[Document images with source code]
══════════

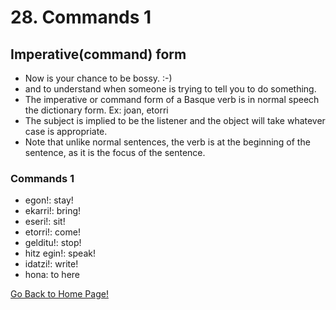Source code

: # 28. Commands 1
##  Imperative(command) form
* Now is your chance to be bossy. :-)
* and to understand when someone is trying to tell you to do something.
* The imperative or command form of a Basque verb is in normal speech the dictionary form. Ex: joan, etorri
* The subject is implied to be the listener and the object will take whatever case is appropriate.
* Note that unlike normal sentences, the verb is at the beginning of the sentence, as it is the focus of the sentence.

### Commands 1
* egon!: stay!
* ekarri!: bring!
* eseri!: sit!
* etorri!: come!
* gelditu!: stop!
* hitz egin!: speak!
* idatzi!: write!
* hona: to here

[ Go Back to Home Page!](..)
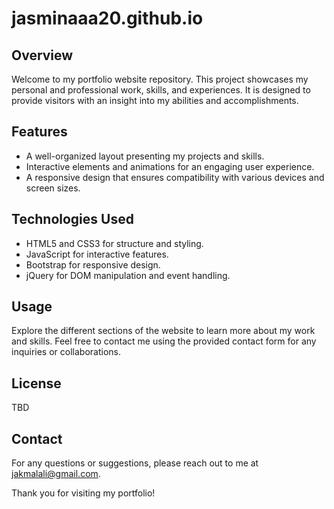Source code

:# jasminaaa20.github.io

## Overview
Welcome to my portfolio website repository. This project showcases my personal and professional work, skills, and experiences. It is designed to provide visitors with an insight into my abilities and accomplishments.

## Features
- A well-organized layout presenting my projects and skills.
- Interactive elements and animations for an engaging user experience.
- A responsive design that ensures compatibility with various devices and screen sizes.

## Technologies Used
- HTML5 and CSS3 for structure and styling.
- JavaScript for interactive features.
- Bootstrap for responsive design.
- jQuery for DOM manipulation and event handling.

## Usage
Explore the different sections of the website to learn more about my work and skills. Feel free to contact me using the provided contact form for any inquiries or collaborations.

## License
TBD

## Contact
For any questions or suggestions, please reach out to me at [jakmalali@gmail.com](mailto:jakmalali@gmail.com).

Thank you for visiting my portfolio!

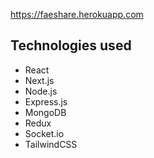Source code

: https://faeshare.herokuapp.com

## Technologies used

- React
- Next.js
- Node.js
- Express.js
- MongoDB
- Redux
- Socket.io
- TailwindCSS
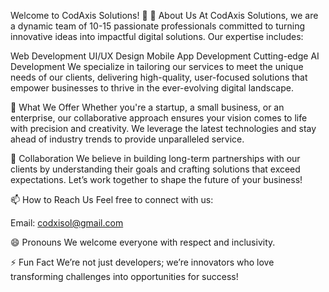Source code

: Welcome to CodAxis Solutions! 👋
🌟 About Us
At CodAxis Solutions, we are a dynamic team of 10-15 passionate professionals committed to turning innovative ideas into impactful digital solutions. Our expertise includes:

Web Development
UI/UX Design
Mobile App Development
Cutting-edge AI Development
We specialize in tailoring our services to meet the unique needs of our clients, delivering high-quality, user-focused solutions that empower businesses to thrive in the ever-evolving digital landscape.

🚀 What We Offer
Whether you're a startup, a small business, or an enterprise, our collaborative approach ensures your vision comes to life with precision and creativity. We leverage the latest technologies and stay ahead of industry trends to provide unparalleled service.

🤝 Collaboration
We believe in building long-term partnerships with our clients by understanding their goals and crafting solutions that exceed expectations. Let’s work together to shape the future of your business!

📫 How to Reach Us
Feel free to connect with us:

Email: codxisol@gmail.com

😄 Pronouns
We welcome everyone with respect and inclusivity.

⚡ Fun Fact
We’re not just developers; we’re innovators who love transforming challenges into opportunities for success!
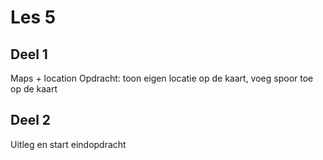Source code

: # Les 5

## Deel 1
Maps + location
Opdracht: toon eigen locatie op de kaart, voeg spoor toe op de kaart

## Deel 2
Uitleg en start eindopdracht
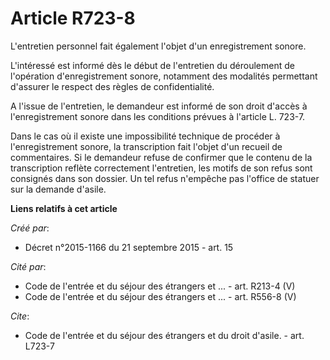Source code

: # Article R723-8

L'entretien personnel fait également l'objet d'un enregistrement sonore. 

L'intéressé est informé dès le début de l'entretien du déroulement de l'opération d'enregistrement sonore, notamment des
modalités permettant d'assurer le respect des règles de confidentialité. 

A l'issue de l'entretien, le demandeur est informé de son droit d'accès à l'enregistrement sonore dans les conditions prévues
à l'article L. 723-7. 

Dans le cas où il existe une impossibilité technique de procéder à l'enregistrement sonore, la transcription fait l'objet
d'un recueil de commentaires. Si le demandeur refuse de confirmer que le contenu de la transcription reflète correctement
l'entretien, les motifs de son refus sont consignés dans son dossier. Un tel refus n'empêche pas l'office de statuer sur la
demande d'asile.

**Liens relatifs à cet article**

_Créé par_:

  - Décret n°2015-1166 du 21 septembre 2015 - art. 15

_Cité par_:

  - Code de l'entrée et du séjour des étrangers et ... - art. R213-4 (V)
  - Code de l'entrée et du séjour des étrangers et ... - art. R556-8 (V)

_Cite_:

  - Code de l'entrée et du séjour des étrangers et du droit d'asile. - art. L723-7
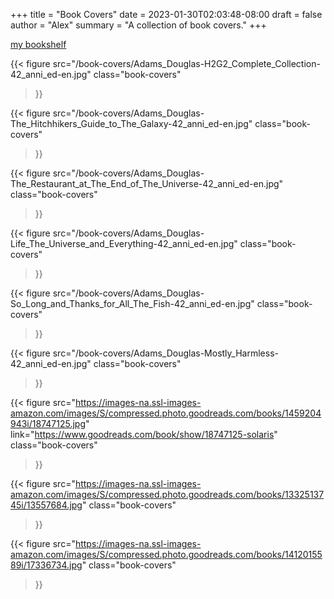 +++
title   = "Book Covers"
date    = 2023-01-30T02:03:48-08:00
draft   = false
author  = "Alex"
summary = "A collection of book covers."
+++

[my bookshelf](/posts/a-life-tracker/#books)

{{< figure
  src="/book-covers/Adams_Douglas-H2G2_Complete_Collection-42_anni_ed-en.jpg"
  class="book-covers"
>}}

{{< figure
  src="/book-covers/Adams_Douglas-The_Hitchhikers_Guide_to_The_Galaxy-42_anni_ed-en.jpg"
  class="book-covers"
>}}

{{< figure
  src="/book-covers/Adams_Douglas-The_Restaurant_at_The_End_of_The_Universe-42_anni_ed-en.jpg"
  class="book-covers"
>}}

{{< figure
  src="/book-covers/Adams_Douglas-Life_The_Universe_and_Everything-42_anni_ed-en.jpg"
  class="book-covers"
>}}

{{< figure
  src="/book-covers/Adams_Douglas-So_Long_and_Thanks_for_All_The_Fish-42_anni_ed-en.jpg"
  class="book-covers"
>}}

{{< figure
  src="/book-covers/Adams_Douglas-Mostly_Harmless-42_anni_ed-en.jpg"
  class="book-covers"
>}}

{{< figure
  src="https://images-na.ssl-images-amazon.com/images/S/compressed.photo.goodreads.com/books/1459204943i/18747125.jpg"
  link="https://www.goodreads.com/book/show/18747125-solaris"
  class="book-covers"
>}}

{{< figure
  src="https://images-na.ssl-images-amazon.com/images/S/compressed.photo.goodreads.com/books/1332513745i/13557684.jpg"
  class="book-covers"
>}}

{{< figure
  src="https://images-na.ssl-images-amazon.com/images/S/compressed.photo.goodreads.com/books/1412015589i/17336734.jpg"
  class="book-covers"
>}}

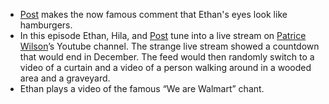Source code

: * [Post](/people/apost) makes the now famous comment that Ethan's eyes look like hamburgers.
* In this episode Ethan, Hila, and [Post](/people/apost) tune into a live stream on [Patrice Wilson](/people/pwilson)’s Youtube channel. The strange live stream showed a countdown that would end in December. The feed would then randomly switch to a video of a curtain and a video of a person walking around in a wooded area and a graveyard.
* Ethan plays a video of the famous “We are Walmart” chant.
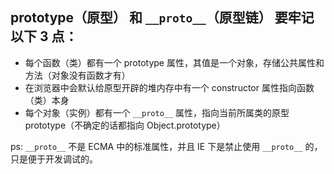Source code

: ## prototype（原型） 和 `__proto__`（原型链） 要牢记以下 3 点：

- 每个函数（类）都有一个 prototype 属性，其值是一个对象，存储公共属性和方法（对象没有函数才有）
- 在浏览器中会默认给原型开辟的堆内存中有一个 constructor 属性指向函数（类）本身
- 每个对象（实例）都有一个 `__proto__` 属性，指向当前所属类的原型 prototype（不确定的话都指向 Object.prototype）

ps: `__proto__` 不是 ECMA 中的标准属性，并且 IE 下是禁止使用 `__proto__` 的，只是便于开发调试的。
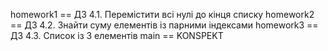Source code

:homework1 == ДЗ 4.1. Перемістити всі нулі до кінця списку
homework2 == ДЗ 4.2. Знайти суму елементів із парними індексами
homework3 == ДЗ 4.3. Список із 3 елементів
main == KONSPEKT
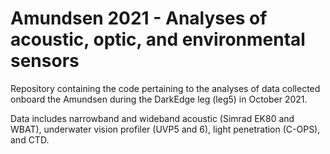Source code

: # Amundsen 2021 - Analyses of acoustic, optic, and environmental sensors
Repository containing the code pertaining to the analyses of data collected onboard the Amundsen during the DarkEdge leg (leg5) in October 2021. 

Data includes narrowband and wideband acoustic (Simrad EK80 and WBAT), underwater vision profiler (UVP5 and 6), light penetration (C-OPS), and CTD.
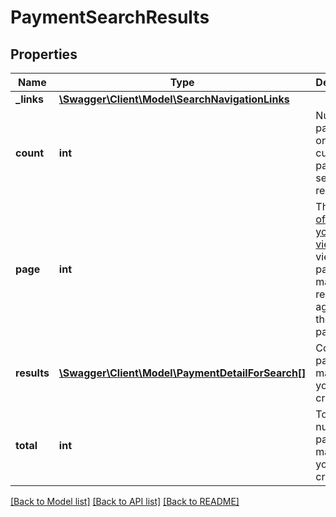 # PaymentSearchResults

## Properties
Name | Type | Description | Notes
------------ | ------------- | ------------- | -------------
**_links** | [**\Swagger\Client\Model\SearchNavigationLinks**](SearchNavigationLinks.md) |  | [optional] 
**count** | **int** | Number of payments on the current page of search results. | [optional] 
**page** | **int** | The [page of results you’re viewing](https://docs.payments.service.gov.uk/api_reference/#pagination). To view other pages, make this request again using the &#x60;page&#x60; parameter. | [optional] 
**results** | [**\Swagger\Client\Model\PaymentDetailForSearch[]**](PaymentDetailForSearch.md) | Contains payments matching your search criteria. | [optional] 
**total** | **int** | Total number of payments matching your search criteria. | [optional] 

[[Back to Model list]](../../README.md#documentation-for-models) [[Back to API list]](../../README.md#documentation-for-api-endpoints) [[Back to README]](../../README.md)

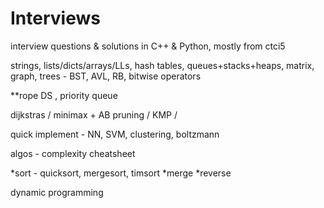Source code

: # Interviews
interview questions &amp; solutions in C++ &amp; Python, mostly from ctci5

strings, lists/dicts/arrays/LLs, hash tables, queues+stacks+heaps, matrix, graph, trees - BST, AVL, RB, bitwise operators

**rope DS , priority queue

dijkstras / minimax + AB pruning / KMP / 

quick implement - NN, SVM, clustering, boltzmann

algos - complexity cheatsheet

*sort - quicksort, mergesort, timsort
*merge
*reverse

dynamic programming
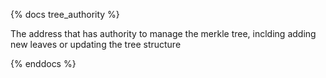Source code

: {% docs tree_authority %}

The address that has authority to manage the merkle tree, inclding adding new leaves or updating the tree structure

{% enddocs %}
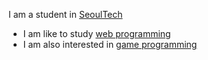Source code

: I am a student in [SeoulTech](https://www.seoultech.ac.kr)

* I am like to study [web programming](https://ko.wikipedia.org/wiki/%EC%9B%B9_%EA%B0%9C%EB%B0%9C)
* I am also interested in [game programming](https://en.wikipedia.org/wiki/Video_game_programming)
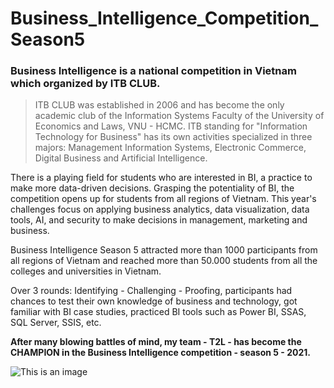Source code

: # Business_Intelligence_Competition_Season5
### Business Intelligence is a national competition in Vietnam which organized by ITB CLUB.
> ITB CLUB was established in 2006 and has become the only academic club of the Information Systems Faculty of the University of Economics and Laws, VNU - HCMC. ITB standing for "Information Technology for Business" has its own activities specialized in three majors: Management Information Systems, Electronic Commerce, Digital Business and Artificial Intelligence.  

There is a playing field for students who are interested in BI, a practice to make more data-driven decisions. Grasping the potentiality of BI, the competition opens up for students from all regions of Vietnam. This year's challenges focus on applying business analytics, data visualization, data tools, AI, and security to make decisions in management, marketing and business.

Business Intelligence Season 5 attracted more than 1000 participants from all regions of Vietnam and reached more than 50.000 students from all the colleges and universities in Vietnam. 

Over 3 rounds: Identifying - Challenging - Proofing, participants had chances to test their own knowledge of business and technology, got familiar with BI case studies, practiced BI tools such as Power BI, SSAS, SQL Server, SSIS, etc.

**After many blowing battles of mind, my team - T2L - has become the CHAMPION in the Business Intelligence competition - season 5 - 2021.**

![This is an image](https://scontent-hkg4-1.xx.fbcdn.net/v/t1.6435-9/186511936_2938445789759167_7845417084266941385_n.jpg?_nc_cat=101&ccb=1-5&_nc_sid=a4a2d7&_nc_ohc=7fWYno5_7rQAX9zoTIc&_nc_ht=scontent-hkg4-1.xx&oh=8a18a04b8fff261afc8cd480ec0db68b&oe=615B53C8)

══════════

Problem:
Which lines of the records contain "елементів"? Show each of them.

Expected answer:
homework2 == ДЗ 4.2. Знайти суму елементів із парними індексами
homework3 == ДЗ 4.3. Список із 3 елементів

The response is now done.